Soziologin. Raumplanerin. Persönlichkeitsentwicklerin. Mentaltrainerin. Und das Mädchen, das mit fünfzehn so krank war, dass es wochenlang kaum das Haus verlassen konnte.
Während Gleichaltrige ihr Leben lebten, saß ich im Wald.
Nicht weil ich so weise war. Sondern weil mir nichts anderes übrig blieb. Was dann passierte, verstand ich erst zwanzig Jahre später: Ich machte intuitiv das, was ich heute Natur-Selbstcoaching nenne.

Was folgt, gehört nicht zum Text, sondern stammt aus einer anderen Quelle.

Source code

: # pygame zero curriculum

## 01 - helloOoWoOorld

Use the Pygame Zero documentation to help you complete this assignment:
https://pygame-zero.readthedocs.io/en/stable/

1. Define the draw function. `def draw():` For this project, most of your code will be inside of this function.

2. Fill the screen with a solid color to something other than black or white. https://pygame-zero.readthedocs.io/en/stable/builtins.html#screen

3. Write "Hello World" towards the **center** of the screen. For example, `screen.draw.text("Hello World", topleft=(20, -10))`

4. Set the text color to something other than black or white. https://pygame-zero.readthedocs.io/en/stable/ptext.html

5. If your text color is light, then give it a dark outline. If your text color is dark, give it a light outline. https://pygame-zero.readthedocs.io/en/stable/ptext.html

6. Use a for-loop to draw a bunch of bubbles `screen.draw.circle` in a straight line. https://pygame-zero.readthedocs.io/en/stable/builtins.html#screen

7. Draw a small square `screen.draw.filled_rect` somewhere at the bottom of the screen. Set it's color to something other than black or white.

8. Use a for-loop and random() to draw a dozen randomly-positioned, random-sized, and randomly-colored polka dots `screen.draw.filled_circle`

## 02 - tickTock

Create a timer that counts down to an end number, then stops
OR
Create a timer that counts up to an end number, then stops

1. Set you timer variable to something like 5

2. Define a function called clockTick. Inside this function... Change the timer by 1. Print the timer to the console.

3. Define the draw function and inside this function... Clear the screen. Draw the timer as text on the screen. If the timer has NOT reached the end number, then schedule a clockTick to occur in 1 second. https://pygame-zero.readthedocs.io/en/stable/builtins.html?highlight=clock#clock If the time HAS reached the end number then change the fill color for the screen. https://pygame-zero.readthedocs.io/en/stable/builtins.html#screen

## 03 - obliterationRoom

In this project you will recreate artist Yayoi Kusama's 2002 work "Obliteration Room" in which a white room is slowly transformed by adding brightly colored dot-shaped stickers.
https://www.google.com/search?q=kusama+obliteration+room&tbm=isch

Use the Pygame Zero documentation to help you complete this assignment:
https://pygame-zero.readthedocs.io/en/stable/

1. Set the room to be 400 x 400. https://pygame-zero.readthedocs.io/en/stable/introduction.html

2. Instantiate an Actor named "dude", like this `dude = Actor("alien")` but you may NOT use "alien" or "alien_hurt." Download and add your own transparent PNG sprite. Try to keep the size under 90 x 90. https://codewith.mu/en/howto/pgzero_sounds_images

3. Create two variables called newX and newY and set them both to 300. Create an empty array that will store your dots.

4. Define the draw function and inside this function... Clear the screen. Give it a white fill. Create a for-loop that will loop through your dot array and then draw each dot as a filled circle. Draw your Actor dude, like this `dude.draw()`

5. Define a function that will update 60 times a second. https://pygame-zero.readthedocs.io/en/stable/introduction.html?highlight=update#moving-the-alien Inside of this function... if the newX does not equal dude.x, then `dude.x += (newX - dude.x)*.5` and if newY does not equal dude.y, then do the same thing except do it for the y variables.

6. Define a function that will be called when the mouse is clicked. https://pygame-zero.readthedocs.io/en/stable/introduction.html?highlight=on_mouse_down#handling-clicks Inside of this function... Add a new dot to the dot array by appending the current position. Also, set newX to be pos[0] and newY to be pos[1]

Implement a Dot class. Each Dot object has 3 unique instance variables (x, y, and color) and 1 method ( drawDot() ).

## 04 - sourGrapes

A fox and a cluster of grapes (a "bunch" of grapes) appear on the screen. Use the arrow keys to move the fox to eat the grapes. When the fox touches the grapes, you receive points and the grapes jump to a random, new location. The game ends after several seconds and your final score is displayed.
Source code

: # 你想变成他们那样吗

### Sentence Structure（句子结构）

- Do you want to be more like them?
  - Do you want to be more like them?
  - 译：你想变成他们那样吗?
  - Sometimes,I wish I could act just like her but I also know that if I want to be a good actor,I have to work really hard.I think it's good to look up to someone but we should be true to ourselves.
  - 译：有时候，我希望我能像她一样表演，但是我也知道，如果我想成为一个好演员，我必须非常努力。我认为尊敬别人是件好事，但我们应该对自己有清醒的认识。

Ich ließ mir den Wind die Gedanken aus dem Kopf blasen. Lehnte mich an Baumstämme. Beobachtete, wie der Nebel sich auflöste - und mit ihm manche meiner schwersten Gedanken.
Mein Nervensystem regulierte sich. Mein Körper fand Ruhe. Meine Seele bekam Raum.
Jahre später - nach zwei Studienabschlüssen, Forschungsarbeit in Vancouver und Wien, einem Weiterbildungsmarathon, der mich eher von mir weggeführt als zu mir hingebracht hat - erkannte ich: Das Wirksamste, was ich je für mich getan habe, war damals im Wald. Ohne Methode. Ohne Wissen. Einfach durch das Sein in der Natur.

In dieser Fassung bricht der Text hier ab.